Your goal: Repeat exactly, and only, the lines from the one containing "In program.cs configure" through the last line of the data below.

Extracted material:
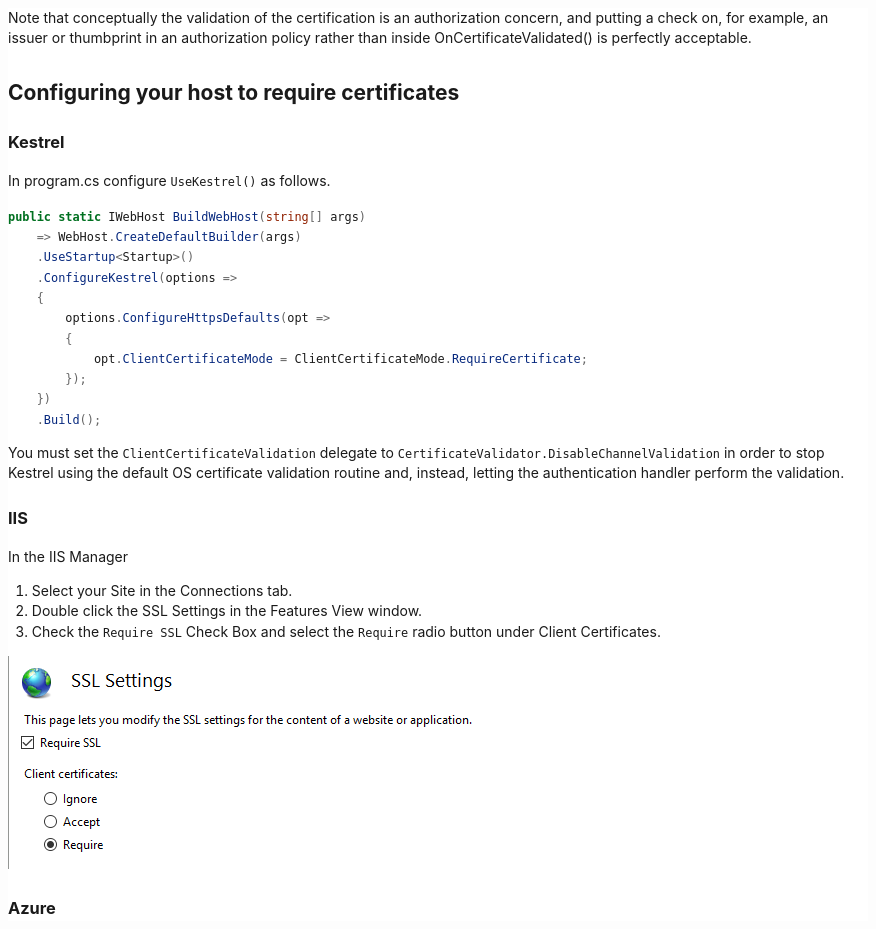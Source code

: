 Note that conceptually the validation of the certification is an authorization concern, and putting a check on, for example, an issuer or thumbprint in an authorization policy rather 
than inside OnCertificateValidated() is perfectly acceptable.

## <a name="hostConfiguration"></a>Configuring your host to require certificates

### Kestrel

In program.cs configure `UseKestrel()` as follows.

```c#
public static IWebHost BuildWebHost(string[] args)
    => WebHost.CreateDefaultBuilder(args)
    .UseStartup<Startup>()
    .ConfigureKestrel(options =>
    {
        options.ConfigureHttpsDefaults(opt =>
        {
            opt.ClientCertificateMode = ClientCertificateMode.RequireCertificate;
        });
    })
    .Build();
```
You must set the `ClientCertificateValidation` delegate to `CertificateValidator.DisableChannelValidation` in order to stop Kestrel using the default OS certificate validation routine and, 
instead, letting the authentication handler perform the validation.

### IIS

In the IIS Manager 

1. Select your Site in the Connections tab.
2. Double click the SSL Settings in the Features View window.
3. Check the `Require SSL` Check Box and select the `Require` radio button under Client Certificates.

![Client Certificate Settings in IIS](README-IISConfig.png "Client Certificate Settings in IIS")

### Azure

Response to the task:
In program.cs configure `UseKestrel()` as follows.

```c#
public static IWebHost BuildWebHost(string[] args)
    => WebHost.CreateDefaultBuilder(args)
    .UseStartup<Startup>()
    .ConfigureKestrel(options =>
    {
        options.ConfigureHttpsDefaults(opt =>
        {
            opt.ClientCertificateMode = ClientCertificateMode.RequireCertificate;
        });
    })
    .Build();
```
You must set the `ClientCertificateValidation` delegate to `CertificateValidator.DisableChannelValidation` in order to stop Kestrel using the default OS certificate validation routine and, 
instead, letting the authentication handler perform the validation.

### IIS

In the IIS Manager 

1. Select your Site in the Connections tab.
2. Double click the SSL Settings in the Features View window.
3. Check the `Require SSL` Check Box and select the `Require` radio button under Client Certificates.

![Client Certificate Settings in IIS](README-IISConfig.png "Client Certificate Settings in IIS")

### Azure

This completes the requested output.